## What this task involves
The records sit below. Return every line in them that holds the word "segundos".

Dataset entries:
##############################

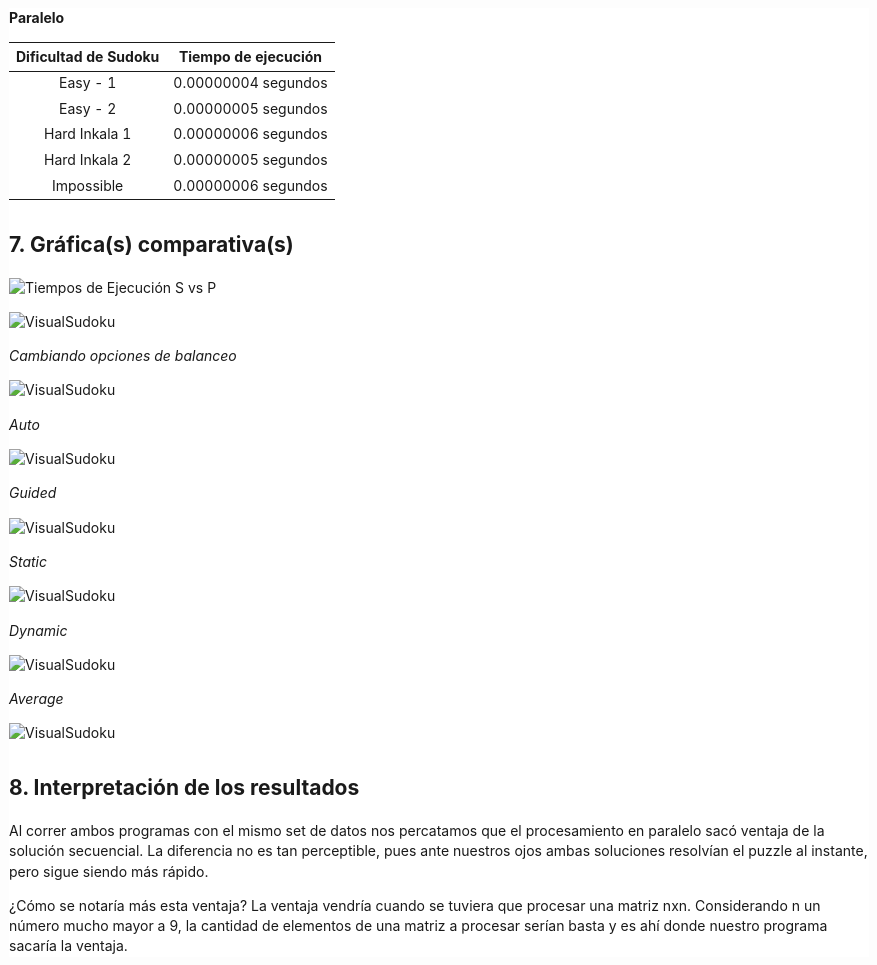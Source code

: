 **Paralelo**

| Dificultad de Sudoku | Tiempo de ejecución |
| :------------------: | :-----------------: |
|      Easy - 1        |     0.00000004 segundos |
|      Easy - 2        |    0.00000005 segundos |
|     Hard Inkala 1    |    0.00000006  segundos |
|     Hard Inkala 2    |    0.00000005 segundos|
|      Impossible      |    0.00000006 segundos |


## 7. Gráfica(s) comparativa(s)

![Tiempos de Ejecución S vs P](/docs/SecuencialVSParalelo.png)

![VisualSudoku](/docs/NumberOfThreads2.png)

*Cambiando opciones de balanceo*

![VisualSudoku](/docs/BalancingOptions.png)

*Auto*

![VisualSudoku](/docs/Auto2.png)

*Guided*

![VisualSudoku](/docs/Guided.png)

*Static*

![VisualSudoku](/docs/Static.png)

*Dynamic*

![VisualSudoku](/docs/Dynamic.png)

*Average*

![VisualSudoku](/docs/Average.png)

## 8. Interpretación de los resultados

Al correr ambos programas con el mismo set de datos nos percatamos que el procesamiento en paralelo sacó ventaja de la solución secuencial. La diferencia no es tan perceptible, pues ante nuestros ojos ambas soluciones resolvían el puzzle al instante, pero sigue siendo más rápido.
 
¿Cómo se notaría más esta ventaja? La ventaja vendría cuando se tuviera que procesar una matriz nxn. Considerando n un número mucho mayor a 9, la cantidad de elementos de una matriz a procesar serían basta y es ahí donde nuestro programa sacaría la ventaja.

##############################

## Reply
|      Easy - 1        |     0.00000004 segundos |
|      Easy - 2        |    0.00000005 segundos |
|     Hard Inkala 1    |    0.00000006  segundos |
|     Hard Inkala 2    |    0.00000005 segundos|
|      Impossible      |    0.00000006 segundos |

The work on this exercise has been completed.